Stored items from a collection
-.-.-

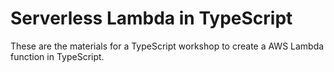 # Serverless Lambda in TypeScript

These are the materials for a TypeScript workshop to create a AWS Lambda function in TypeScript.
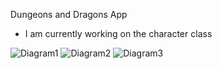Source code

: Dungeons and Dragons App

- I am currently working on the character class

![Diagram1](https://user-images.githubusercontent.com/51930902/233493602-a29f3fd0-ef3f-4f41-a022-b18e30167647.PNG)
![Diagram2](https://user-images.githubusercontent.com/51930902/233493611-366a0d05-3a47-47d9-b2bd-11928702f0ac.PNG)
![Diagram3](https://user-images.githubusercontent.com/51930902/233493617-cc449c09-9fcd-4bbf-8fa9-4134ee3bca9d.PNG)

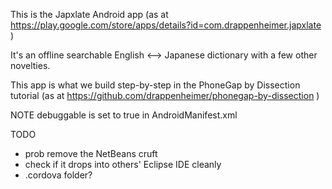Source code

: This is the Japxlate Android app (as at https://play.google.com/store/apps/details?id=com.drappenheimer.japxlate )

It's an offline searchable English <--> Japanese dictionary with a few other novelties.

This app is what we build step-by-step in the PhoneGap by Dissection tutorial (as at https://github.com/drappenheimer/phonegap-by-dissection )

NOTE
debuggable is set to true in AndroidManifest.xml

TODO
- prob remove the NetBeans cruft
- check if it drops into others' Eclipse IDE cleanly
- .cordova folder?
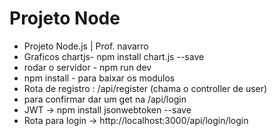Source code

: # Projeto Node
- Projeto Node.js | Prof. navarro
- Graficos chartjs- npm install chart.js --save
- rodar o servidor - npm run dev
- npm install - para baixar os modulos
- Rota de registro : /api/register (chama o controller de user)
- para confirmar dar um get na /api/login
- JWT -> npm install jsonwebtoken --save
- Rota para login -> http://localhost:3000/api/login/login
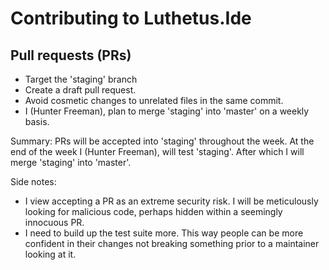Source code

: Contributing to Luthetus.Ide
============================

Pull requests (PRs)
---------------------

- Target the 'staging' branch
- Create a draft pull request.
- Avoid cosmetic changes to unrelated files in the same commit.
- I (Hunter Freeman), plan to merge 'staging' into 'master' on a weekly basis.

Summary:
PRs will be accepted into 'staging' throughout the week.
At the end of the week I (Hunter Freeman), will test 'staging'.
After which I will merge 'staging' into 'master'.

Side notes:
- I view accepting a PR as an extreme security risk. I will be meticulously looking for malicious code, perhaps hidden within a seemingly innocuous PR.
- I need to build up the test suite more. This way people can be more confident in their changes not breaking something prior to a maintainer looking at it.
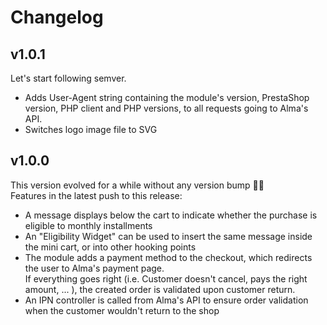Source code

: Changelog
=========

v1.0.1
------

Let's start following semver.

* Adds User-Agent string containing the module's version, PrestaShop version, PHP client and PHP versions, to all 
requests going to Alma's API.
* Switches logo image file to SVG

v1.0.0
------

This version evolved for a while without any version bump 🤷‍♂️  
Features in the latest push to this release:

* A message displays below the cart to indicate whether the purchase is eligible to monthly installments
* An "Eligibility Widget" can be used to insert the same message inside the mini cart, or into other hooking points 
* The module adds a payment method to the checkout, which redirects the user to Alma's payment page.  
If everything goes right (i.e. Customer doesn't cancel, pays the right amount, ... ), the created order is validated
upon customer return.
* An IPN controller is called from Alma's API to ensure order validation when the customer wouldn't return to the shop
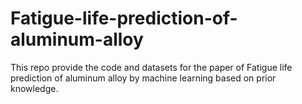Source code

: # Fatigue-life-prediction-of-aluminum-alloy
This repo provide the code and datasets for the paper of Fatigue life prediction of aluminum alloy by machine learning based on prior knowledge.

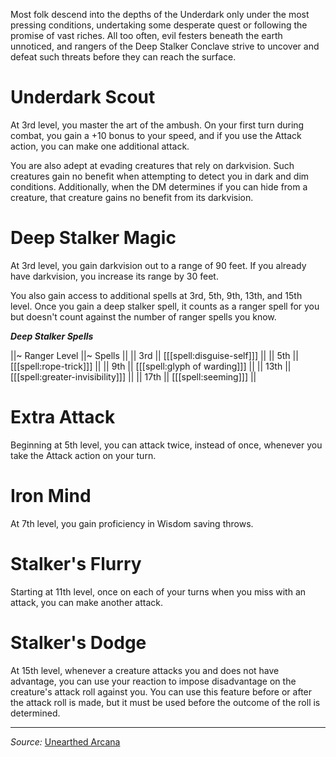 Most folk descend into the depths of the Underdark only under the most pressing conditions, undertaking some desperate quest or following the promise of vast riches. All too often, evil festers beneath the earth unnoticed, and rangers of the Deep Stalker Conclave strive to uncover and defeat such threats before they can reach the surface.

# Underdark Scout

At 3rd level, you master the art of the ambush. On your first turn during combat, you gain a +10 bonus to your speed, and if you use the Attack action, you can make one additional attack.

You are also adept at evading creatures that rely on darkvision. Such creatures gain no benefit when attempting to detect you in dark and dim conditions. Additionally, when the DM determines if you can hide from a creature, that creature gains no benefit from its darkvision.

# Deep Stalker Magic

At 3rd level, you gain darkvision out to a range of 90 feet. If you already have darkvision, you increase its range by 30 feet.

You also gain access to additional spells at 3rd, 5th, 9th, 13th, and 15th level. Once you gain a deep stalker spell, it counts as a ranger spell for you but doesn't count against the number of ranger spells you know.

***Deep Stalker Spells***

||~ Ranger Level ||~ Spells || 
|| 3rd || [[[spell:disguise-self]]] ||
|| 5th || [[[spell:rope-trick]]] ||
|| 9th || [[[spell:glyph of warding]]] ||
|| 13th || [[[spell:greater-invisibility]]] ||
|| 17th || [[[spell:seeming]]] ||

# Extra Attack

Beginning at 5th level, you can attack twice, instead of once, whenever you take the Attack action on your turn.

# Iron Mind

At 7th level, you gain proficiency in Wisdom saving throws.

# Stalker's Flurry

Starting at 11th level, once on each of your turns when you miss with an attack, you can make another attack.

# Stalker's Dodge

At 15th level, whenever a creature attacks you and does not have advantage, you can use your reaction to impose disadvantage on the creature's attack roll against you. You can use this feature before or after the attack roll is made, but it must be used before the outcome of the roll is determined.

----

*Source:* [Unearthed Arcana](http://media.wizards.com/2016/dnd/UA_RevisedRanger.pdf)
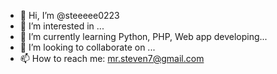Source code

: - 👋 Hi, I’m @steeeee0223
- 👀 I’m interested in ...
- 🌱 I’m currently learning Python, PHP, Web app developing...
- 💞️ I’m looking to collaborate on ...
- 📫 How to reach me: mr.steven7@gmail.com

<!---
steeeee0223/steeeee0223 is a ✨ special ✨ repository because its `README.md` (this file) appears on your GitHub profile.
You can click the Preview link to take a look at your changes.
--->
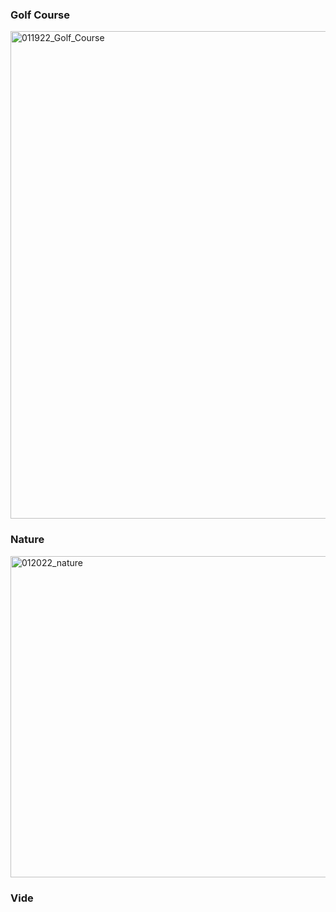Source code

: ### Golf Course
<img width="780" alt="011922_Golf_Course" src="https://user-images.githubusercontent.com/9643956/175189008-4d18c0b2-dba3-4d25-bc67-8dace5c093c1.png">

### Nature
<img width="514" alt="012022_nature" src="https://user-images.githubusercontent.com/9643956/175189188-3018428f-902d-4b7a-9cfa-5fa69390b4e4.png">

### Vide

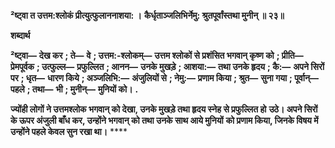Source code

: **²ष्ट्वा त उत्तम:श्लोकं प्रीत्युत्फुलाननाशया: ।** **कैर्धृताञ्जलिभिर्नेमु: श्रुतपूर्वांस्तथा मुनीन् ॥ २३॥** 

**शब्दार्थ** 

**²ष्ट्वा—** **देख कर** **; ते—** **वे** **; उत्तम:-श्लोकम्—** **उत्तम श्लोकों से प्रशंसित भगवान् कृष्ण को** **; प्रीति—** **प्रेमपूर्वक** **; उत्फुल्ल—** **प्रफुल्लित** **; आनन—** **उनके मुखड़े** **; आशया:—** **तथा उनके हृदय** **; कै:—** **अपने सिरों पर** **; धृत—** **धारण किये** **; अञ्जलिभि:—** **अंजुलियों से** **; नेमु:—** **प्रणाम किया** **; श्रुत—** **सुना गया** **; पूर्वान्—** **पहले** **; तथा—** **भी** **; मुनीन्—** **मुनियों को।** **.** 

**ज्योंही लोगों ने उत्तमश्लोक भगवान् को देखा, उनके मुखड़े तथा हृदय स्नेह से प्रफुल्लित हो** **उठे। अपने सिरों के ऊपर अंजुली बाँध कर, उन्होंने भगवान् को तथा उनके साथ आये मुनियों** **को प्रणाम किया, जिनके विषय में उन्होंने पहले केवल सुन रखा था।** **** 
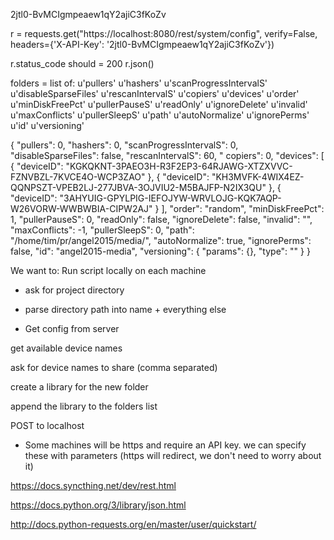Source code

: 2jtl0-BvMCIgmpeaew1qY2ajiC3fKoZv

 r = requests.get("https://localhost:8080/rest/system/config", verify=False, headers={'X-API-Key': '2jtl0-BvMCIgmpeaew1qY2ajiC3fKoZv'})

r.status_code should = 200
r.json()

folders = list of:
u'pullers'
u'hashers'
u'scanProgressIntervalS'
u'disableSparseFiles'
u'rescanIntervalS'
u'copiers'
u'devices'
u'order'
u'minDiskFreePct'
u'pullerPauseS'
u'readOnly'
u'ignoreDelete'
u'invalid'
u'maxConflicts'
u'pullerSleepS'
u'path'
u'autoNormalize'
u'ignorePerms'
u'id'
u'versioning'


{
	"pullers": 0, 
	"hashers": 0, 
	"scanProgressIntervalS": 0, 
	"disableSparseFiles": false, 
	"rescanIntervalS": 60, "
	copiers": 0, 
	"devices": [
		{
			"deviceID": "KGKQKNT-3PAEO3H-R3F2EP3-64RJAWG-XTZXVVC-FZNVBZL-7KVCE4O-WCP3ZAO"
		},
		{
			"deviceID": "KH3MVFK-4WIX4EZ-QQNPSZT-VPEB2LJ-277JBVA-3OJVIU2-M5BAJFP-N2IX3QU"
		}, 
		{
			"deviceID": "3AHYUIG-GPYLPIG-IEFOJYW-WRVLOJG-KQK7AQP-W26VORW-WWBWBIA-CIPW2AJ"
		}
	], 
	"order": "random", 
	"minDiskFreePct": 1, 
	"pullerPauseS": 0, 
	"readOnly": false, 
	"ignoreDelete": false, 
	"invalid": "", 
	"maxConflicts": -1, 
	"pullerSleepS": 0, 
	"path": "/home/tim/pr/angel2015/media/", 
	"autoNormalize": true, 
	"ignorePerms": false, 
	"id": "angel2015-media", 
	"versioning": {
		"params": {}, 
		"type": ""
	}
}


We want to: 
Run script locally on each machine

* ask for project directory

* parse directory path into name + everything else

* Get config from server

get available device names

ask for device names to share (comma separated)

create a library for the new folder

append the library to the folders list

POST to localhost

- Some machines will be https and require an API key. we can specify these with parameters (https will redirect, we don't need to worry about it)


<https://docs.syncthing.net/dev/rest.html>

<https://docs.python.org/3/library/json.html>

<http://docs.python-requests.org/en/master/user/quickstart/>


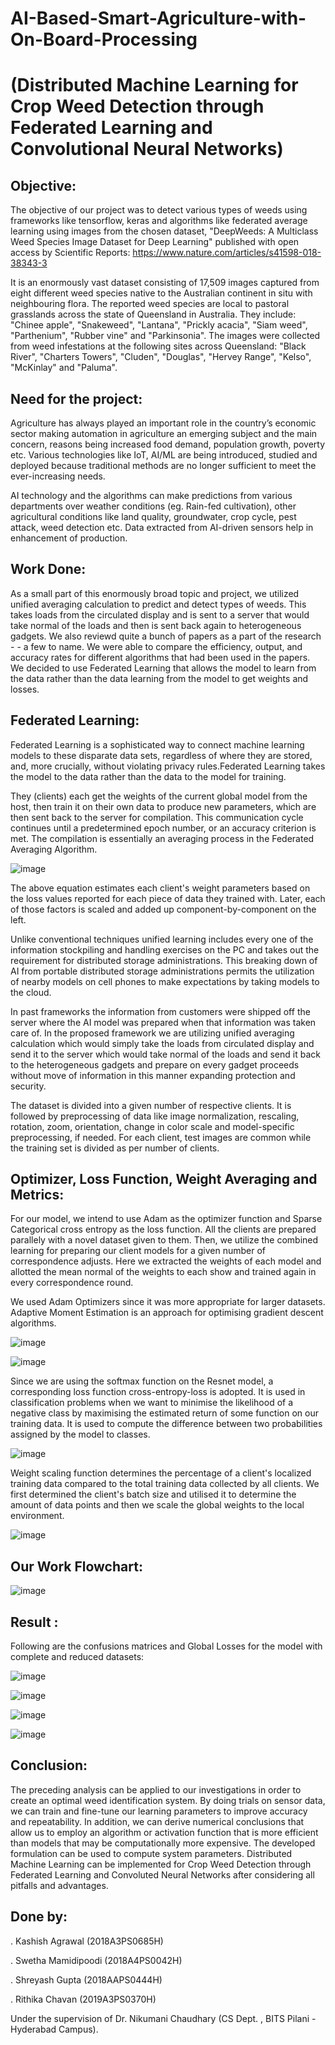 # AI-Based-Smart-Agriculture-with-On-Board-Processing
# (Distributed Machine Learning for Crop Weed Detection through Federated Learning and Convolutional Neural Networks)
## Objective:

The objective of our project was to detect various types of weeds using frameworks like tensorflow, keras and algorithms like federated average learning using images from the chosen dataset, "DeepWeeds: A Multiclass Weed Species Image Dataset for Deep Learning" published with open access by Scientific Reports: 
https://www.nature.com/articles/s41598-018-38343-3  

It is an enormously vast dataset consisting of 17,509 images captured from eight different weed species native to the Australian continent in situ with neighbouring flora. The reported weed species are local to pastoral grasslands across the state of Queensland in Australia. They include: "Chinee apple", "Snakeweed", "Lantana", "Prickly acacia", "Siam weed", "Parthenium", "Rubber vine" and "Parkinsonia". The images were collected from weed infestations at the following sites across Queensland: "Black River", "Charters Towers", "Cluden", "Douglas", "Hervey Range", "Kelso", "McKinlay" and "Paluma".

## Need for the project:

Agriculture has always played an important role in the country’s economic sector making automation in agriculture an emerging subject and the main concern, reasons
being increased food demand, population growth, poverty etc. Various technologies like IoT, AI/ML are being introduced, studied and deployed because traditional methods
are no longer sufficient to meet the ever-increasing needs.
 
AI technology and the algorithms can make predictions from various departments over weather conditions (eg. Rain-fed cultivation), other agricultural conditions like land quality, groundwater, crop cycle, pest attack, weed detection etc. Data extracted from AI-driven sensors help in enhancement of production.  

## Work Done:

As a small part of this enormously broad topic and project, we utilized unified averaging calculation to predict and detect types of weeds. This takes loads from the circulated display and is sent to a server that would take normal of the loads and then is sent back again to heterogeneous gadgets. We also reviewd quite a bunch of papers as a part of the research -  - a few to name. We were able to compare the efficiency, output, and accuracy rates for different algorithms that had been used in the papers. 
We decided to use Federated Learning that allows the model to learn from the data rather than the data learning from the model to get weights and losses.

## Federated Learning:
Federated Learning is a sophisticated way to connect machine learning models to these disparate data sets, regardless of where they are stored, and, more crucially,
without violating privacy rules.Federated Learning takes the model to the data rather than the data to the model for training. 

They (clients) each get the weights of the current global model from the host, then train it on their own data to produce new parameters, which are then sent back to the server for compilation. This communication cycle continues until a predetermined epoch number, or an accuracy criterion is met. The compilation is essentially an averaging process in the Federated Averaging Algorithm. 

![image](https://user-images.githubusercontent.com/91736056/176937589-78da6e24-8320-4566-af34-6254193ea7d8.png)

The above equation estimates each client's weight parameters based on the loss values reported for each piece of data they trained with. Later, each of those factors is scaled and added up component-by-component on the left. 

Unlike conventional techniques unified learning includes every one of the information stockpiling and handling exercises on the PC and takes out the
requirement for distributed storage administrations. This breaking down of AI from portable distributed storage administrations permits the utilization of nearby models on cell phones to make expectations by taking models to the cloud. 

In past frameworks the information from customers were shipped off the server where
the AI model was prepared when that information was taken care of. In the proposed framework we are utilizing unified averaging calculation which would simply take the
loads from circulated display and send it to the server which would take normal of the loads and send it back to the heterogeneous gadgets and prepare on every gadget
proceeds without move of information in this manner expanding protection and security.

The dataset is divided into a given number of respective clients. It is followed by preprocessing of data like image normalization, rescaling, rotation, zoom, orientation, change in color scale and model-specific preprocessing, if needed. For each client, test images are common while the training set is divided as per number of clients. 

## Optimizer, Loss Function, Weight Averaging and Metrics:

For our model, we intend to use Adam as the optimizer function and Sparse Categorical cross entropy as the loss function. All the clients are prepared parallely with a novel dataset given to them. Then, we utilize the combined learning for preparing our client models for a given number of correspondence adjusts. Here we extracted the weights of each model and allotted the mean normal of the weights to each show and trained again in every correspondence round.

We used Adam Optimizers since it was more appropriate for larger datasets. Adaptive Moment Estimation is an approach for optimising gradient descent algorithms.

![image](https://user-images.githubusercontent.com/91736056/176939083-d6b7b622-d1c3-45fc-b8f2-7dda922e3c82.png)

![image](https://user-images.githubusercontent.com/91736056/176939108-56550d64-f8aa-4f8f-accf-6bde02dfa4fe.png)

Since we are using the softmax function on the Resnet model, a corresponding loss function cross-entropy-loss is adopted. It is used in classification problems when we
want to minimise the likelihood of a negative class by maximising the estimated return of some function on our training data. It is used to compute the difference between two probabilities assigned by the model to classes.

![image](https://user-images.githubusercontent.com/91736056/176939173-1b8b53e7-902b-48a5-a394-717f1047a57e.png)

Weight scaling function determines the percentage of a client's localized training data compared to the total training data collected by all clients. We first determined the client's batch size and utilised it to determine the amount of data points and then we scale the global weights to the local environment. 

![image](https://user-images.githubusercontent.com/91736056/176939314-7e6870c0-9e98-4073-ba3e-52b4f6fc65f2.png)


## Our Work Flowchart:

![image](https://user-images.githubusercontent.com/91736056/176938244-20f45eea-b8ed-4358-bfe2-43722eb999be.png)

## Result :

Following are the confusions matrices and Global Losses for the model with complete and reduced datasets: 

![image](https://user-images.githubusercontent.com/91736056/176938610-f8761d4f-b999-4374-bd55-e5b5174a1089.png)

![image](https://user-images.githubusercontent.com/91736056/176938656-7ba0fcc3-98aa-408f-9f3f-75e0b2f7f652.png)

![image](https://user-images.githubusercontent.com/91736056/176938696-89c21b76-063d-461e-9905-087c9dc42fec.png)

![image](https://user-images.githubusercontent.com/91736056/176938717-cd2c3652-7b21-4a73-ba61-8604a2f60058.png)


## Conclusion:
The preceding analysis can be applied to our investigations in order to create an optimal weed identification system. By doing trials on sensor data, we can train and
fine-tune our learning parameters to improve accuracy and repeatability. In addition, we can derive numerical conclusions that allow us to employ an algorithm or activation function that is more efficient than models that may be computationally more expensive. The developed formulation can be used to compute system parameters. Distributed Machine Learning can be implemented for Crop Weed Detection through Federated Learning and Convoluted Neural Networks after considering all pitfalls and advantages.

## Done by:
. Kashish Agrawal (2018A3PS0685H) 

. Swetha Mamidipoodi (2018A4PS0042H) 

. Shreyash Gupta (2018AAPS0444H)

. Rithika Chavan (2019A3PS0370H)

Under the supervision of Dr. Nikumani Chaudhary (CS Dept. , BITS Pilani - Hyderabad Campus).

-.-.-

Go over the data and return every line that includes the word "than".

▶ _Response to this task_:
We decided to use Federated Learning that allows the model to learn from the data rather than the data learning from the model to get weights and losses.
without violating privacy rules.Federated Learning takes the model to the data rather than the data to the model for training. 
fine-tune our learning parameters to improve accuracy and repeatability. In addition, we can derive numerical conclusions that allow us to employ an algorithm or activation function that is more efficient than models that may be computationally more expensive. The developed formulation can be used to compute system parameters. Distributed Machine Learning can be implemented for Crop Weed Detection through Federated Learning and Convoluted Neural Networks after considering all pitfalls and advantages.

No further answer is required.